The district is divided into three revenue divisions: Nandigama, Tiruvuru and Vijayawada, which are further subdivided into a total of twenty mandals.

=== Mandals ===
The list of 20 mandals in NTR district, divided into 3 revenue divisions, is given below.

1. Nandigama revenue division
  1. Chandarlapadu
  2. Jaggayyapeta
  3. Kanchikacherla
  4. Nandigama
  5. Penuganchiprolu
  6. Vatsavai
  7. Veerullapadu
2. Tiruvuru revenue division
  1. A. Konduru
  2. Gampalagudem
  3. Reddigudem
  4. Tiruvuru
  5. Vissannapeta
3. Vijayawada revenue division
  1. G. Konduru
  2. Ibrahimpatnam
  3. Mylavaram
  4. Vijayawada Rural
  5. Vijayawada Central
  6. Vijayawada North
  7. Vijayawada East
  8. Vijayawada West

== Cities and towns ==
The district has one municipal corporation, two municipalities, and two Nagar panchayats as per the district reorganization in 2022.

Cities and towns in NTR District
| Ciy/Town | Civil status | Revenue Division | Population (2011) |
|---|---|---|---|
| Vijayawada | Municipal Corporation | Vijayawada | 10,21,806 |
| Jaggayyapeta | Municipality Grade 2 | Nandigama | 53,530 |
| Kondapalli | Municipality Grade 3 | Vijayawada | 33,373 |
| Nandigama | Nagar panchayat | Nandigama | 44,359 |
| Tiruvuru | Nagar panchayat | Tiruvuru | 18,567 |

== Politics ==
The district is formed with the borders of Vijayawada Lok Sabha constitutency.
There are seven assembly constituencies in the district.

| Constituency number | Name | Reserved for (SC; ST; None); | Parliament |
| 69 | Tiruvuru | SC | Vijayawada |
| 71 | Gannavaram (Part) | None | Machillipatnam |
| 79 | Vijayawada West | None | Vijayawada |
| 80 | Vijayawada Central | None |
| 81 | Vijayawada East | None |
| 82 | Mylavaram | None |
| 83 | Nandigama | SC |
| 84 | Jaggayyapeta | None |

== Education ==

Dr.
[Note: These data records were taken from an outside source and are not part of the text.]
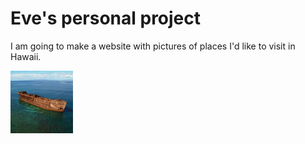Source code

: # Eve's personal project

I am going to make a website with pictures of places I'd like to visit in Hawaii.

<img src="pictures/lanai_shipwreck.jpg" alt="Lanai Shipwreck" class="inline" width="100" height="100"/>
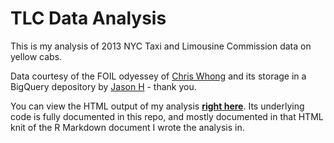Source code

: # TLC Data Analysis
This is my analysis of 2013 NYC Taxi and Limousine Commission data on yellow cabs.

Data courtesy of the FOIL odyessey of [Chris Whong](https://chriswhong.com/open-data/foil_nyc_taxi/) and its storage in a BigQuery depository by [Jason H](https://plus.google.com/+JasonHall-ImJasonH) - thank you.

You can view the HTML output of my analysis **[right here](https://alexnpowers.com/wp-content/uploads/2018/10/tlc.html)**. Its underlying code is fully documented in this repo, and mostly documented in that HTML knit of the R Markdown document I wrote the analysis in.
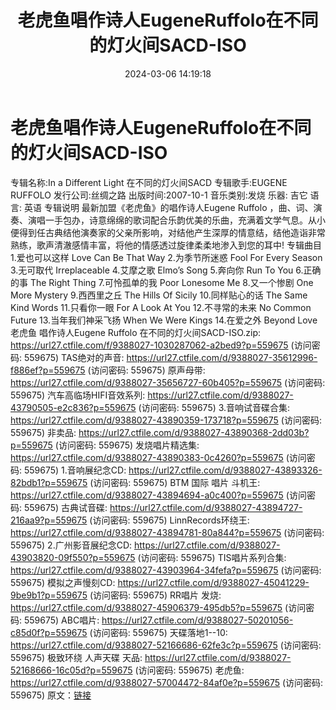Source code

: ﻿---
title: 老虎鱼唱作诗人EugeneRuffolo在不同的灯火间SACD-ISO
date: 2024-03-06 14:19:18
categories: 外语音乐
tags: 外语音乐
---
# 老虎鱼唱作诗人EugeneRuffolo在不同的灯火间SACD-ISO

专辑名称:In a Different Light 在不同的灯火间SACD
专辑歌手:EUGENE RUFFOLO
发行公司:丝绸之路
出版时间:2007-10-1
音乐类别:发烧 乐器: 吉它
语言: 英语
专辑说明
最新加盟《老虎鱼》的唱作诗人Eugene Ruffolo
，曲、词、演奏、演唱一手包办，诗意绵绵的歌词配合乐韵优美的乐曲，充满着文学气息。从小便得到任古典结他演奏家的父亲所影响，对结他产生深厚的情意结，结他造诣非常熟练，歌声清澈感情丰富，将他的情感透过旋律柔柔地渗入到您的耳中!
专辑曲目
1.爱也可以这样 Love Can Be That Way
2.为季节所迷惑 Fool For Every Season
3.无可取代 Irreplaceable
4.艾摩之歌 Elmo’s Song
5.奔向你 Run To You
6.正确的事 The Right Thing
7.可怜孤单的我 Poor Lonesome Me
8.又一个惨剧 One More Mystery
9.西西里之丘 The Hills Of Sicily
10.同样贴心的话 The Same Kind Words
11.只看你一眼 For A Look At You
12.不寻常的未来 No Common Future
13.当年我们神采飞扬 When We Were Kings
14.在爱之外 Beyond Love
老虎鱼 唱作诗人Eugene Ruffolo 在不同的灯火间SACD-ISO.zip: https://url27.ctfile.com/f/9388027-1030287062-a2bed9?p=559675
(访问密码: 559675)
TAS绝对的声音: https://url27.ctfile.com/d/9388027-35612996-f886ef?p=559675
(访问密码: 559675)
原声母带: https://url27.ctfile.com/d/9388027-35656727-60b405?p=559675
(访问密码: 559675)
汽车高临场HIFI音效系列: https://url27.ctfile.com/d/9388027-43790505-e2c836?p=559675
(访问密码: 559675)
3.音响试音碟合集: https://url27.ctfile.com/d/9388027-43890359-173718?p=559675
(访问密码: 559675)
非卖品: https://url27.ctfile.com/d/9388027-43890368-2dd03b?p=559675
(访问密码: 559675)
发烧唱片精选集: https://url27.ctfile.com/d/9388027-43890383-0c4260?p=559675
(访问密码: 559675)
1.音响展纪念CD: https://url27.ctfile.com/d/9388027-43893326-82bdb1?p=559675
(访问密码: 559675)
BTM 国际 唱片 斗机王: https://url27.ctfile.com/d/9388027-43894694-a0c400?p=559675
(访问密码: 559675)
古典试音碟: https://url27.ctfile.com/d/9388027-43894727-216aa9?p=559675
(访问密码: 559675)
LinnRecords环绕王: https://url27.ctfile.com/d/9388027-43894781-80a844?p=559675
(访问密码: 559675)
2.广州影音展纪念CD: https://url27.ctfile.com/d/9388027-43903820-09f550?p=559675
(访问密码: 559675)
TIS唱片系列合集: https://url27.ctfile.com/d/9388027-43903964-34fefa?p=559675
(访问密码: 559675)
模拟之声慢刻CD: https://url27.ctfile.com/d/9388027-45041229-9be9b1?p=559675
(访问密码: 559675)
RR唱片 发烧: https://url27.ctfile.com/d/9388027-45906379-495db5?p=559675
(访问密码: 559675)
ABC唱片: https://url27.ctfile.com/d/9388027-50201056-c85d0f?p=559675
(访问密码: 559675)
天碟落地1--10: https://url27.ctfile.com/d/9388027-52166686-62fe3c?p=559675
(访问密码: 559675)
极致环绕 人声天碟 天品: https://url27.ctfile.com/d/9388027-52168666-16c05d?p=559675
(访问密码: 559675)
老虎鱼: https://url27.ctfile.com/d/9388027-57004472-84af0e?p=559675
(访问密码: 559675)
原文：[链接](https://blog.sina.com.cn/s/blog_1647c7e76010314lp.html)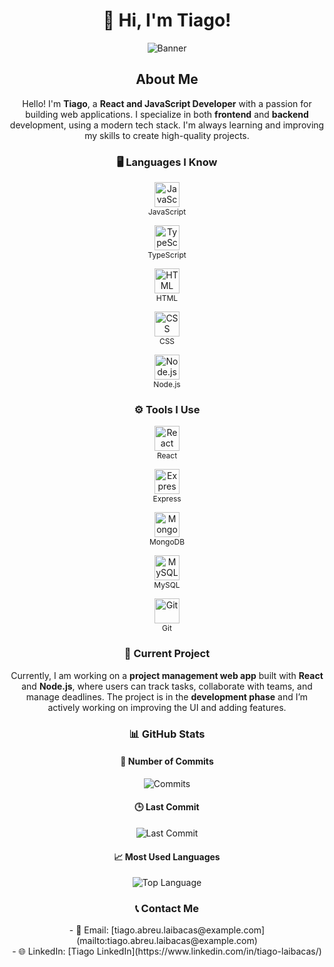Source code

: <div align="center">

# 👋 Hi, I'm Tiago!

![Banner](https://your-image-url.com) <!-- Replace with your image URL -->

## About Me

Hello! I'm **Tiago**, a **React and JavaScript Developer** with a passion for building web applications. I specialize in both **frontend** and **backend** development, using a modern tech stack. I'm always learning and improving my skills to create high-quality projects.

### 🖥️ Languages I Know
<p align="center">
  <img src="https://cdn.jsdelivr.net/npm/simple-icons@v5/icons/javascript.svg" alt="JavaScript" width="40" /><br>
  <span style="font-size: 12px;">JavaScript</span>
</p>

<p align="center">
  <img src="https://cdn.jsdelivr.net/npm/simple-icons@v5/icons/typescript.svg" alt="TypeScript" width="40" /><br>
  <span style="font-size: 12px;">TypeScript</span>
</p>

<p align="center">
  <img src="https://cdn.jsdelivr.net/npm/simple-icons@v5/icons/html5.svg" alt="HTML" width="40" /><br>
  <span style="font-size: 12px;">HTML</span>
</p>

<p align="center">
  <img src="https://cdn.jsdelivr.net/npm/simple-icons@v5/icons/css3.svg" alt="CSS" width="40" /><br>
  <span style="font-size: 12px;">CSS</span>
</p>

<p align="center">
  <img src="https://cdn.jsdelivr.net/npm/simple-icons@v5/icons/nodedotjs.svg" alt="Node.js" width="40" /><br>
  <span style="font-size: 12px;">Node.js</span>
</p>

### ⚙️ Tools I Use
<p align="center">
  <img src="https://cdn.jsdelivr.net/npm/simple-icons@v5/icons/react.svg" alt="React" width="40" /><br>
  <span style="font-size: 12px;">React</span>
</p>

<p align="center">
  <img src="https://cdn.jsdelivr.net/npm/simple-icons@v5/icons/express.svg" alt="Express" width="40" /><br>
  <span style="font-size: 12px;">Express</span>
</p>

<p align="center">
  <img src="https://cdn.jsdelivr.net/npm/simple-icons@v5/icons/mongodb.svg" alt="MongoDB" width="40" /><br>
  <span style="font-size: 12px;">MongoDB</span>
</p>

<p align="center">
  <img src="https://cdn.jsdelivr.net/npm/simple-icons@v5/icons/mysql.svg" alt="MySQL" width="40" /><br>
  <span style="font-size: 12px;">MySQL</span>
</p>

<p align="center">
  <img src="https://cdn.jsdelivr.net/npm/simple-icons@v5/icons/git.svg" alt="Git" width="40" /><br>
  <span style="font-size: 12px;">Git</span>
</p>

### 🚀 Current Project

Currently, I am working on a **project management web app** built with **React** and **Node.js**, where users can track tasks, collaborate with teams, and manage deadlines. The project is in the **development phase** and I’m actively working on improving the UI and adding features.

### 📊 GitHub Stats

#### 📅 Number of Commits

![Commits](https://img.shields.io/github/commit-activity/m/tiago-laibacas/your-repo?style=flat-square)

#### 🕒 Last Commit

![Last Commit](https://img.shields.io/github/last-commit/tiago-laibacas/your-repo?style=flat-square)

#### 📈 Most Used Languages

![Top Language](https://img.shields.io/github/languages/top/tiago-laibacas/your-repo?style=flat-square)

### 📞 Contact Me

<p align="center">
  - 📧 Email: [tiago.abreu.laibacas@example.com](mailto:tiago.abreu.laibacas@example.com)<br>
  - 🌐 LinkedIn: [Tiago LinkedIn](https://www.linkedin.com/in/tiago-laibacas/)<br>
</p>

</div>
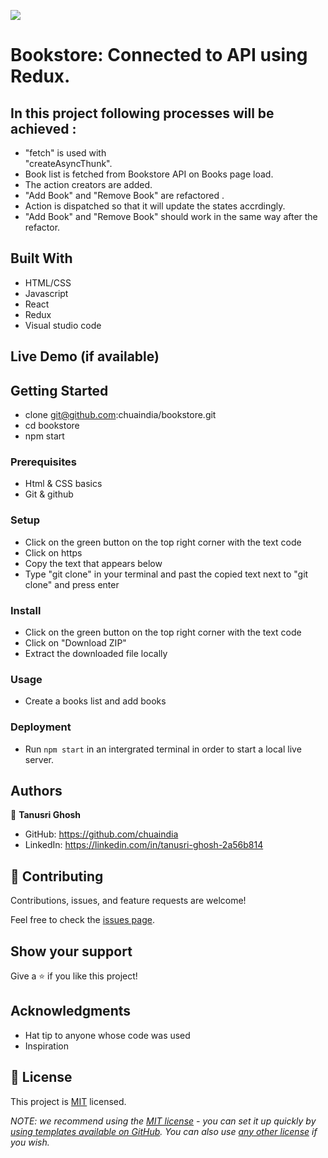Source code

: ![](https://img.shields.io/badge/Microverse-blueviolet)

# Bookstore: Connected to API using Redux.

## In this project following processes will be achieved :

- "fetch" is used with  
  "createAsyncThunk".
- Book list is fetched from 
  Bookstore API on Books page load.
- The action creators are added.
- "Add Book" and "Remove Book" are refactored .
- Action is dispatched so that it will update the states 
  accrdingly.
- "Add Book" and "Remove Book" should work in the same way after the refactor.


## Built With

- HTML/CSS
- Javascript
- React
- Redux
- Visual studio code

## Live Demo (if available)

## Getting Started

- clone git@github.com:chuaindia/bookstore.git
- cd bookstore
- npm start

### Prerequisites
- Html & CSS basics
- Git & github

### Setup
- Click on the green button on the top right corner with the text code
- Click on https
- Copy the text that appears below 
- Type "git clone" in your terminal and past the copied text next to "git clone" and press enter

### Install
- Click on the green button on the top right corner with the text code
- Click on "Download ZIP"
- Extract the downloaded file locally

### Usage
- Create a books list and add books

### Deployment
- Run `npm start` in an intergrated terminal in order to start a local live server.


## Authors

👤 **Tanusri Ghosh**

- GitHub: https://github.com/chuaindia
- LinkedIn: https://linkedin.com/in/tanusri-ghosh-2a56b814



## 🤝 Contributing

Contributions, issues, and feature requests are welcome!

Feel free to check the [issues page](../../issues/).

## Show your support

Give a ⭐️ if you like this project!

## Acknowledgments

- Hat tip to anyone whose code was used
- Inspiration


## 📝 License

This project is [MIT](./LICENSE.MD) licensed.

_NOTE: we recommend using the [MIT license](https://choosealicense.com/licenses/mit/) - you can set it up quickly by [using templates available on GitHub](https://docs.github.com/en/communities/setting-up-your-project-for-healthy-contributions/adding-a-license-to-a-repository). You can also use [any other license](https://choosealicense.com/licenses/) if you wish._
NTR University of Health Sciences and School of Planning and Architecture are located in Vijayawada. The district has numerous engineering colleges including Prasad V. Potluri Siddhartha Institute of Technology, Velagapudi Ramakrishna Siddhartha Engineering College, Lakireddy Bali Reddy Engineering College, Gudlavalleru Engineering College, and DMS SVH College of Engineering.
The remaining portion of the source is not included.